Subtract 1650 from both sides of the equation.

y=\frac{328}{7}

Divide both sides by -35.

x=-\frac{1}{2}\times \frac{328}{7}+55

Substitute \frac{328}{7} for y in x=-\frac{1}{2}y+55. Because the resulting equation contains only one variable, you can solve for x directly.

x=-\frac{164}{7}+55

Multiply -\frac{1}{2} times \frac{328}{7} by multiplying numerator times numerator and denominator times denominator. Then reduce the fraction to lowest terms if possible.

x=\frac{221}{7}

Add 55 to -\frac{164}{7}.

x=\frac{221}{7},y=\frac{328}{7}

The system is now solved.

20x+10y=1100,30x-20y=10

Put the equations in standard form and then use matrices to solve the system of equations.

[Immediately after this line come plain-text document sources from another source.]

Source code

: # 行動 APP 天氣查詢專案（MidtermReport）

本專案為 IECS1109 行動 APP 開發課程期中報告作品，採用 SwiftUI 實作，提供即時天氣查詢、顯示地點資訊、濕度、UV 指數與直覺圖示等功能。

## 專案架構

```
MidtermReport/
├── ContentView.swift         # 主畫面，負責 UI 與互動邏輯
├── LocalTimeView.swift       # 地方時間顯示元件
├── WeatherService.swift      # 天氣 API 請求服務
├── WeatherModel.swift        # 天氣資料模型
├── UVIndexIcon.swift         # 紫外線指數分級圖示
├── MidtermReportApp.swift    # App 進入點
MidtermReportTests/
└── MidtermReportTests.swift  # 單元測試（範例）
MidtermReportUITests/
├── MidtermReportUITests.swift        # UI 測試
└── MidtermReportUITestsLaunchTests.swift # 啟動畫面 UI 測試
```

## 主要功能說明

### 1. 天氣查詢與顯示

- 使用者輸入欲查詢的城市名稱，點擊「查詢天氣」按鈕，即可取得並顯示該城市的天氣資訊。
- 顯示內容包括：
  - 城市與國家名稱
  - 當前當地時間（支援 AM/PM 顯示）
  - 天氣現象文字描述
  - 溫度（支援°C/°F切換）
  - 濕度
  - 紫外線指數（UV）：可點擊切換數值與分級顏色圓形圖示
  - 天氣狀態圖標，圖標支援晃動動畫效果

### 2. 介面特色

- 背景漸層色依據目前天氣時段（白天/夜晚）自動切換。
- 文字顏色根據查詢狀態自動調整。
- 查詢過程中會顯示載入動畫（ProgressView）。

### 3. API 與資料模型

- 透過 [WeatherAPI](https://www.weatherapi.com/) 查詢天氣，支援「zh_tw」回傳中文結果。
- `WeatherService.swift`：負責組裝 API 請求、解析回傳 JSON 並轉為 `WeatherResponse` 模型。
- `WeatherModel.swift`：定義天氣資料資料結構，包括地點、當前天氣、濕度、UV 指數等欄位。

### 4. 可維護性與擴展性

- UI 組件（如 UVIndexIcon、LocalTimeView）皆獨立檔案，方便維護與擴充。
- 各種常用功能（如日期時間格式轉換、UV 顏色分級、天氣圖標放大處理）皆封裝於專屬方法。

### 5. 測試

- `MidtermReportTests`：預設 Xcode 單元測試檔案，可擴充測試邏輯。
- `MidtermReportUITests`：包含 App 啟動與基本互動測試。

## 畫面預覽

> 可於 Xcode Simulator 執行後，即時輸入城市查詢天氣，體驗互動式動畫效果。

\left(\begin{matrix}20&10\\30&-20\end{matrix}\right)\left(\begin{matrix}x\\y\end{matrix}\right)=\left(\begin{matrix}1100\\10\end{matrix}\right)

Write the equations in matrix form.

inverse(\left(\begin{matrix}20&10\\30&-20\end{matrix}\right))\left(\begin{matrix}20&10\\30&-20\end{matrix}\right)\left(\begin{matrix}x\\y\end{matrix}\right)=inverse(\left(\begin{matrix}20&10\\30&-20\end{matrix}\right))\left(\begin{matrix}1100\\10\end{matrix}\right)

Left multiply the equation by the inverse matrix of \left(\begin{matrix}20&10\\30&-20\end{matrix}\right).

\left(\begin{matrix}1&0\\0&1\end{matrix}\right)\left(\begin{matrix}x\\y\end{matrix}\right)=inverse(\left(\begin{matrix}20&10\\30&-20\end{matrix}\right))\left(\begin{matrix}1100\\10\end{matrix}\right)

The product of a matrix and its inverse is the identity matrix.

\left(\begin{matrix}x\\y\end{matrix}\right)=inverse(\left(\begin{matrix}20&10\\30&-20\end{matrix}\right))\left(\begin{matrix}1100\\10\end{matrix}\right)

Multiply the matrices on the left hand side of the equal sign.

\left(\begin{matrix}x\\y\end{matrix}\right)=\left(\begin{matrix}-\frac{20}{20\left(-20\right)-10\times 30}&-\frac{10}{20\left(-20\right)-10\times 30}\\-\frac{30}{20\left(-20\right)-10\times 30}&\frac{20}{20\left(-20\right)-10\times 30}\end{matrix}\right)\left(\begin{matrix}1100\\10\end{matrix}\right)

For the 2\times 2 matrix \left(\begin{matrix}a&b\\c&d\end{matrix}\right), the inverse matrix is \left(\begin{matrix}\frac{d}{ad-bc}&\frac{-b}{ad-bc}\\\frac{-c}{ad-bc}&\frac{a}{ad-bc}\end{matrix}\right), so the matrix equation can be rewritten as a matrix multiplication problem.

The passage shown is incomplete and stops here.